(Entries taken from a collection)
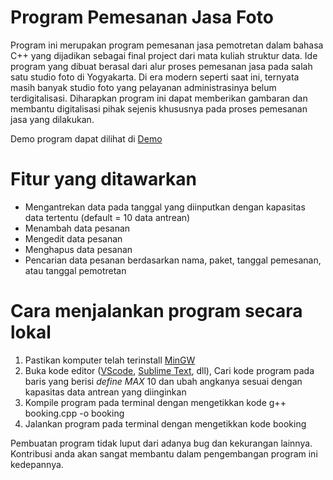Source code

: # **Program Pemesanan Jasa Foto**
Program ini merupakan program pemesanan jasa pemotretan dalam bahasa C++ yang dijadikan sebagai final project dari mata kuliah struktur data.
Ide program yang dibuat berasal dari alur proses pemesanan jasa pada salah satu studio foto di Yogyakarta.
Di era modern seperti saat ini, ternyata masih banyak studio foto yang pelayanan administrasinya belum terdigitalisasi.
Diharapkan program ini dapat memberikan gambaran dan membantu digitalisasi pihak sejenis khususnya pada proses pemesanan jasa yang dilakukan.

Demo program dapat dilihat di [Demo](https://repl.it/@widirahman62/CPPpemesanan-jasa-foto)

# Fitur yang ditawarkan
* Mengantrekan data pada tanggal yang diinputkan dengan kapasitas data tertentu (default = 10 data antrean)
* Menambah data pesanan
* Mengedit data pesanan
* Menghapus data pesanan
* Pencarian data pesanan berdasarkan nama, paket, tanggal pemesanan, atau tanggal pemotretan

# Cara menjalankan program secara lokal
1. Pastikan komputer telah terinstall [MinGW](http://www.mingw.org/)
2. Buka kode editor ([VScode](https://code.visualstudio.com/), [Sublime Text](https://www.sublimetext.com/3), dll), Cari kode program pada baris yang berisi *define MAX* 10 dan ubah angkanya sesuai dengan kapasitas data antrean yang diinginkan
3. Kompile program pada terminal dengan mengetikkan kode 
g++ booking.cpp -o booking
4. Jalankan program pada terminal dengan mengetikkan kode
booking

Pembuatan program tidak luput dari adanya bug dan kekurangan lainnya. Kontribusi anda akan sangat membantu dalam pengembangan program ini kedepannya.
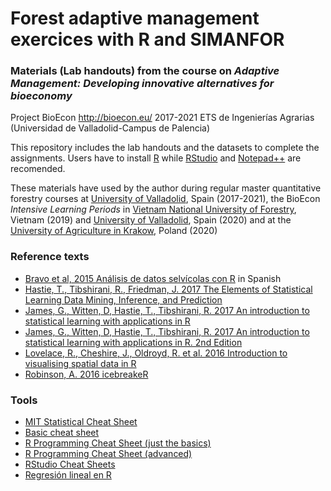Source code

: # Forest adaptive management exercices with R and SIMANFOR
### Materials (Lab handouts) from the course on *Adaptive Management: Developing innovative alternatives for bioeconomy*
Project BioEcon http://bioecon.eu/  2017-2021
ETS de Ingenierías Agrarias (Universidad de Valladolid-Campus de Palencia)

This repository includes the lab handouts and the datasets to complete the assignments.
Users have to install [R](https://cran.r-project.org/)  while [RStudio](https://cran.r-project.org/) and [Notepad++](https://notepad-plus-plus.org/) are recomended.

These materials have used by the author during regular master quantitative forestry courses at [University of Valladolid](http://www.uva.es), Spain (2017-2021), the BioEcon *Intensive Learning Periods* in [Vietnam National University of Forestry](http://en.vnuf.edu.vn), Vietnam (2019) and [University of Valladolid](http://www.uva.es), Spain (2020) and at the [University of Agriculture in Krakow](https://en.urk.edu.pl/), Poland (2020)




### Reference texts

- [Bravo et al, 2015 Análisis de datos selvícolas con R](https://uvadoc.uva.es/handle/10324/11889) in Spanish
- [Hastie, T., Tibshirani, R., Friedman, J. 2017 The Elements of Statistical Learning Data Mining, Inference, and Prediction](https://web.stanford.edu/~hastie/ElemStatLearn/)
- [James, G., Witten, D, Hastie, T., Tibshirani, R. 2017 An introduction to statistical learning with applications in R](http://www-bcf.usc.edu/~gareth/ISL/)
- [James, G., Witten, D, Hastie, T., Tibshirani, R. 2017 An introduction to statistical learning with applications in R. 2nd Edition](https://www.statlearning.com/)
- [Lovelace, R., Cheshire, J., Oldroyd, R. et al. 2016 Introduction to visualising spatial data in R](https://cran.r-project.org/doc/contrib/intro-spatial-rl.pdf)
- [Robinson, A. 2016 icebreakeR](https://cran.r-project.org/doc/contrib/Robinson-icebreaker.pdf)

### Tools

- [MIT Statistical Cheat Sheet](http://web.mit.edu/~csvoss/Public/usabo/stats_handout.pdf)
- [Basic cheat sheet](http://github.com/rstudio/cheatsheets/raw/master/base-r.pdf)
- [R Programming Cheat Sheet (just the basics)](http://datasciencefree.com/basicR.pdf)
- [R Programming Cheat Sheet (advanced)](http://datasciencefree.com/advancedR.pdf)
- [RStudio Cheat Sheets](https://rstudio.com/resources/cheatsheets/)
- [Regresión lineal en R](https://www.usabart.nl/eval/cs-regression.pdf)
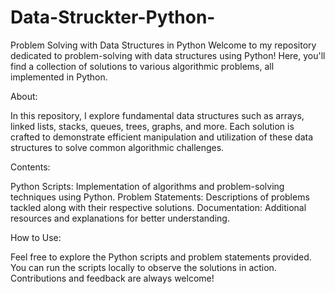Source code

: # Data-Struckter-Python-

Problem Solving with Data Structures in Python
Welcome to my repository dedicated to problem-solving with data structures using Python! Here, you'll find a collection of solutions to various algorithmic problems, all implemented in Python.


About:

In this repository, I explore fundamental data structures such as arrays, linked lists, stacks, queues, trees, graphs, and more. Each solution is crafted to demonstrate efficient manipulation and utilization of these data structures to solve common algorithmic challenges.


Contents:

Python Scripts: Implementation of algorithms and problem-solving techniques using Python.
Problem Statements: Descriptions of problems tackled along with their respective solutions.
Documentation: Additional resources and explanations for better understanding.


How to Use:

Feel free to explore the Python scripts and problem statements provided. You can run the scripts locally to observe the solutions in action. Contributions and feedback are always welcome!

▸ **The task**: All lines above containing the string "proses" are to be collected.

▸ **Response to the exercise**:
Ide program yang dibuat berasal dari alur proses pemesanan jasa pada salah satu studio foto di Yogyakarta.
Diharapkan program ini dapat memberikan gambaran dan membantu digitalisasi pihak sejenis khususnya pada proses pemesanan jasa yang dilakukan.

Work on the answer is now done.